Targeting Causes of Burnout in Residency: An Innovative Approach Used at Hennepin Healthcare (Acad Med 2021)

Quirk R, Rodin H, Linzer M. Targeting Causes of Burnout in Residency: An Innovative Approach Used at Hennepin Healthcare. Acad Med. 2021 Jan 25. Epub ahead of print.

背景:米国では、医師のバーンアウト率が高い。医師やresidentに対するバーンアウト削減戦略の成功についての報告がいくつかあるなか、一方で、residentについて問題を縦断的にアプローチした戦略はほとんどない。

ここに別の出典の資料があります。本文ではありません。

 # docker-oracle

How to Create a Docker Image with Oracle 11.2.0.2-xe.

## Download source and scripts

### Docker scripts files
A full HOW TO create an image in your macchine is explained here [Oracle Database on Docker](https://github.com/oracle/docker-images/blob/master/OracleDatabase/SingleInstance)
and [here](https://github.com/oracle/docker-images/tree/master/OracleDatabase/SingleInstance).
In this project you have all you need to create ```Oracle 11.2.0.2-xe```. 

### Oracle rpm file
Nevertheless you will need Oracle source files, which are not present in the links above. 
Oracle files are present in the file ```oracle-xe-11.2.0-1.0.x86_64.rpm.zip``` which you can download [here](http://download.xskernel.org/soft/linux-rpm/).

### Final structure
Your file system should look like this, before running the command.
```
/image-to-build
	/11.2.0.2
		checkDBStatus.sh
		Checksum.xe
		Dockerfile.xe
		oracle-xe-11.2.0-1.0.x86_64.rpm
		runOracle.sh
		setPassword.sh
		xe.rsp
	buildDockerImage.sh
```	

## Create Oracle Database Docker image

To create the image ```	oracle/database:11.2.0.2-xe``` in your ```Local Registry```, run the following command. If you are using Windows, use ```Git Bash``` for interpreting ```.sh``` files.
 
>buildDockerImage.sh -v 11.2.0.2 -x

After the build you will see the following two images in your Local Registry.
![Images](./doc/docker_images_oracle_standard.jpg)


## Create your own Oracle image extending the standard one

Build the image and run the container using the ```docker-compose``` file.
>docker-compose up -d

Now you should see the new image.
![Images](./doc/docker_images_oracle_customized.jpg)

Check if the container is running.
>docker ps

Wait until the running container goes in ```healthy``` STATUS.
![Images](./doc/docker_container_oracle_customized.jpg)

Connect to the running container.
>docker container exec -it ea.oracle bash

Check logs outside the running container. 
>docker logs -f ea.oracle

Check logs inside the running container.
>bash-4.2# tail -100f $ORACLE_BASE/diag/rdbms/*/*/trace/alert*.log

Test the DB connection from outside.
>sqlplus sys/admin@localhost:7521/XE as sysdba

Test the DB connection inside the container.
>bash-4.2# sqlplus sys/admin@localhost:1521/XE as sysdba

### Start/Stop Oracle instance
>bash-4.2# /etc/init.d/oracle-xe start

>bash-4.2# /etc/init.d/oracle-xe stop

方法:2014年から2019年にかけて、睡眠、個人的時間、professional fulfillment、関係性への影響、プログラムへの認識、同僚からのサポートなどresidentのバーンアウトに関連する要素の評価のため、調査を行った。ミネソタ州ミネアポリスセーフティネット病院であるヘネピン・ヘルスケアでは、著者らは、内科residentから毎年データをとるため、および研修期間中のワークライフに対処する継続的な改善方法を開発するためのevidenceに基づいた概念フレームワークを用いるための、再現性のあるプロセスを作成した。介入内容には、必須のライフイベントに対する補償、residentの業績を祝うニュースレター、時間外のコンサルトポケベルコールの廃止、病棟のsenioir residentのextra day off、夜間チームへのケアパッケージの配布などが含まれていた。

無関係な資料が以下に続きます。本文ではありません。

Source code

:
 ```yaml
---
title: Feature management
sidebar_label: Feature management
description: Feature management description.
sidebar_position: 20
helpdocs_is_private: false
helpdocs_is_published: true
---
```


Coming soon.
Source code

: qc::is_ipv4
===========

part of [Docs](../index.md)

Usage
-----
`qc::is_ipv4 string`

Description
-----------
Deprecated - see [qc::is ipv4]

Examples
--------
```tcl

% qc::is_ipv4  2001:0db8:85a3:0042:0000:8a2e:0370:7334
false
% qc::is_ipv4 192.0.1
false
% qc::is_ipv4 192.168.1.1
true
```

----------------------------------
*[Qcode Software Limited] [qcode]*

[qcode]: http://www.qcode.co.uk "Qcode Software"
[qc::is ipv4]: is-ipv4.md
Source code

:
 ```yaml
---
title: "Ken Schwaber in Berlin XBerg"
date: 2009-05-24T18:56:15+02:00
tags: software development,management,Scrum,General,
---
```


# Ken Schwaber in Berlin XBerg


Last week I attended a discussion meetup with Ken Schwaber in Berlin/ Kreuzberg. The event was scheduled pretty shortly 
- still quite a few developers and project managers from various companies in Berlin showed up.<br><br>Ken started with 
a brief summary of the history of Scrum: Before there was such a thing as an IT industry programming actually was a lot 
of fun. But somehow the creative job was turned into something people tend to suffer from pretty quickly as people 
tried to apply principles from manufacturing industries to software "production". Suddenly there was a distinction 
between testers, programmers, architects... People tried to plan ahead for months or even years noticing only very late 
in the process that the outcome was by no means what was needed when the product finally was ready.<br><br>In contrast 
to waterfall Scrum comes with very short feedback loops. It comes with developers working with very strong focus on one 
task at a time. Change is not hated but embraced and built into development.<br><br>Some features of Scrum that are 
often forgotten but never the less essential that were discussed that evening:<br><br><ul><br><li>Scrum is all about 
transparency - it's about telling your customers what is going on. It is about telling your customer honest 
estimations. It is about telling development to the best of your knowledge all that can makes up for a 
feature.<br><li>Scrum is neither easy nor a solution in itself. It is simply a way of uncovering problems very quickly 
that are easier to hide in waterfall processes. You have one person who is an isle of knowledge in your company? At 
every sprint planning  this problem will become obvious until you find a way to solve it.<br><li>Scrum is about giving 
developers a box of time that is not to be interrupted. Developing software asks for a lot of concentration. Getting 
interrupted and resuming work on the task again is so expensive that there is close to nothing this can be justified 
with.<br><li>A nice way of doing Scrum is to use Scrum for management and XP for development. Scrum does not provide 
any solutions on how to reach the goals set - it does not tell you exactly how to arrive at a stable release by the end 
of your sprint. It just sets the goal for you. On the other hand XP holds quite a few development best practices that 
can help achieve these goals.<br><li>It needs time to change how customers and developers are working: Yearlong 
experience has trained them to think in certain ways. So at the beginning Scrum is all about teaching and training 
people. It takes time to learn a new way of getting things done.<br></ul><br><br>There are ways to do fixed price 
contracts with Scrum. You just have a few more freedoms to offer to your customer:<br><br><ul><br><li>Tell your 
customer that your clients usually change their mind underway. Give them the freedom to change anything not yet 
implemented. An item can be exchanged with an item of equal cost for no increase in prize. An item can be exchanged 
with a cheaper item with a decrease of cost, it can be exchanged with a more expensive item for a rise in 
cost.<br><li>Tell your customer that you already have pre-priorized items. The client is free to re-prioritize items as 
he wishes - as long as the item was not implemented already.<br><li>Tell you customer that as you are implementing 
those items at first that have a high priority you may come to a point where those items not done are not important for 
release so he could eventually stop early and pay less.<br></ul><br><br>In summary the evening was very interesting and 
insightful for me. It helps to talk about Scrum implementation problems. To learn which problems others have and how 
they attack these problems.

結果:2014年から2019年の毎年について、40/66 (60.6%)から62/73 (84.9%)のresidentが調査を完了した (平均回答率は6年間で72.1%)。調査結果はresidentと様々なフォーマットでシェアされ、フィードバックが求められ、バーンアウトの削減が、プログラム指導者の優先事項であることが示された。毎年、高いprofessional fulfillmentスコアが記録された。バーンアウトの自己申告率は25%-35%だった。共感、睡眠障害、同僚のサポートの認知において、有意な改善が見られた。

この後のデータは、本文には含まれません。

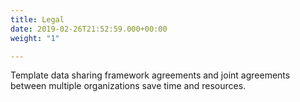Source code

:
 ```yaml
---
title: Legal
date: 2019-02-26T21:52:59.000+00:00
weight: "1"

---
```

Template data sharing framework agreements and joint agreements between multiple organizations save time and resources.
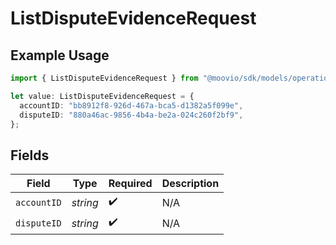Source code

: # ListDisputeEvidenceRequest

## Example Usage

```typescript
import { ListDisputeEvidenceRequest } from "@moovio/sdk/models/operations";

let value: ListDisputeEvidenceRequest = {
  accountID: "bb8912f8-926d-467a-bca5-d1382a5f099e",
  disputeID: "880a46ac-9856-4b4a-be2a-024c260f2bf9",
};
```

## Fields

| Field              | Type               | Required           | Description        |
| ------------------ | ------------------ | ------------------ | ------------------ |
| `accountID`        | *string*           | :heavy_check_mark: | N/A                |
| `disputeID`        | *string*           | :heavy_check_mark: | N/A                |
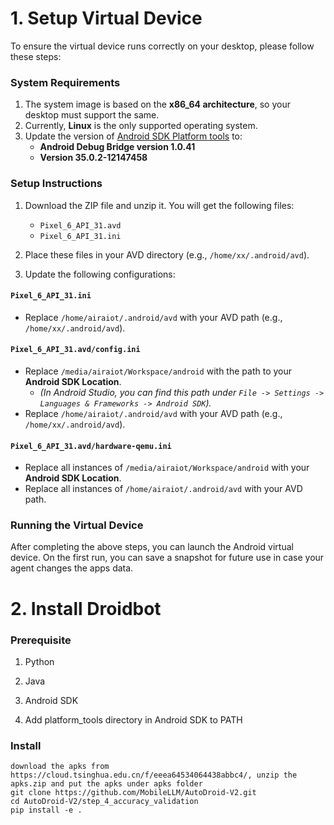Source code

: # 1. Setup Virtual Device

To ensure the virtual device runs correctly on your desktop, please follow these steps:  

### **System Requirements**  
1. The system image is based on the **x86_64 architecture**, so your desktop must support the same.  
2. Currently, **Linux** is the only supported operating system.  
3. Update the version of [Android SDK Platform tools](https://developer.android.com/tools/releases/platform-tools)  to:  
   - **Android Debug Bridge version 1.0.41**  
   - **Version 35.0.2-12147458**  

### **Setup Instructions**  
1. Download the ZIP file and unzip it. You will get the following files:  
   - `Pixel_6_API_31.avd`  
   - `Pixel_6_API_31.ini`  
2. Place these files in your AVD directory (e.g., `/home/xx/.android/avd`).  

3. Update the following configurations:  

#### **`Pixel_6_API_31.ini`**  
- Replace `/home/airaiot/.android/avd` with your AVD path (e.g., `/home/xx/.android/avd`).  

#### **`Pixel_6_API_31.avd/config.ini`**  
- Replace `/media/airaiot/Workspace/android` with the path to your **Android SDK Location**.  
   - *(In Android Studio, you can find this path under `File -> Settings -> Languages & Frameworks -> Android SDK`).*  
- Replace `/home/airaiot/.android/avd` with your AVD path (e.g., `/home/xx/.android/avd`).  

#### **`Pixel_6_API_31.avd/hardware-qemu.ini`**  
- Replace all instances of `/media/airaiot/Workspace/android` with your **Android SDK Location**.  
- Replace all instances of `/home/airaiot/.android/avd` with your AVD path.  


### **Running the Virtual Device**  
After completing the above steps, you can launch the Android virtual device. On the first run, you can save a snapshot for future use in case your agent changes the apps data.  

# 2. Install Droidbot
### Prerequisite
1. Python

2. Java

3. Android SDK

4. Add platform_tools directory in Android SDK to PATH

### Install


```
download the apks from https://cloud.tsinghua.edu.cn/f/eeea64534064438abbc4/, unzip the apks.zip and put the apks under apks folder
git clone https://github.com/MobileLLM/AutoDroid-V2.git
cd AutoDroid-V2/step_4_accuracy_validation
pip install -e .
```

結論:著者らはバーンアウトを最小限にする計画をつくったが、これは次のようなevidenceベースのドメインを含んでいる: 仕事量、コントロール、努力と報酬のバランス、ワークライフバランス、公平性、価値観、サポート、男女平等、道徳的苦痛、道徳的障害。現在進行中のさらなる介入には、講義のためのprotected time、トラウマを考慮したケアトレーニング、職場の人種差別への取り組みなどがある。著者らは、residentと教員のためのwell-beingの統合された文化を実現し、効率的・効果的・公正な学習環境を育成し、バーンアウトを減らし、最終的にはバーンアウトを排除することを目指している。

個人的所感:Acad MedのINNOVATION REPORTより。このコーナーは、リサーチとしては発展途上だとしても、現在進行形のプロジェクトについて学べるので、なかなか面白いです。「目的」で述べられている通り、burnoutやwell-beingについての領域のリサーチは、longituidinalなリサーチが今後必要なように感じます。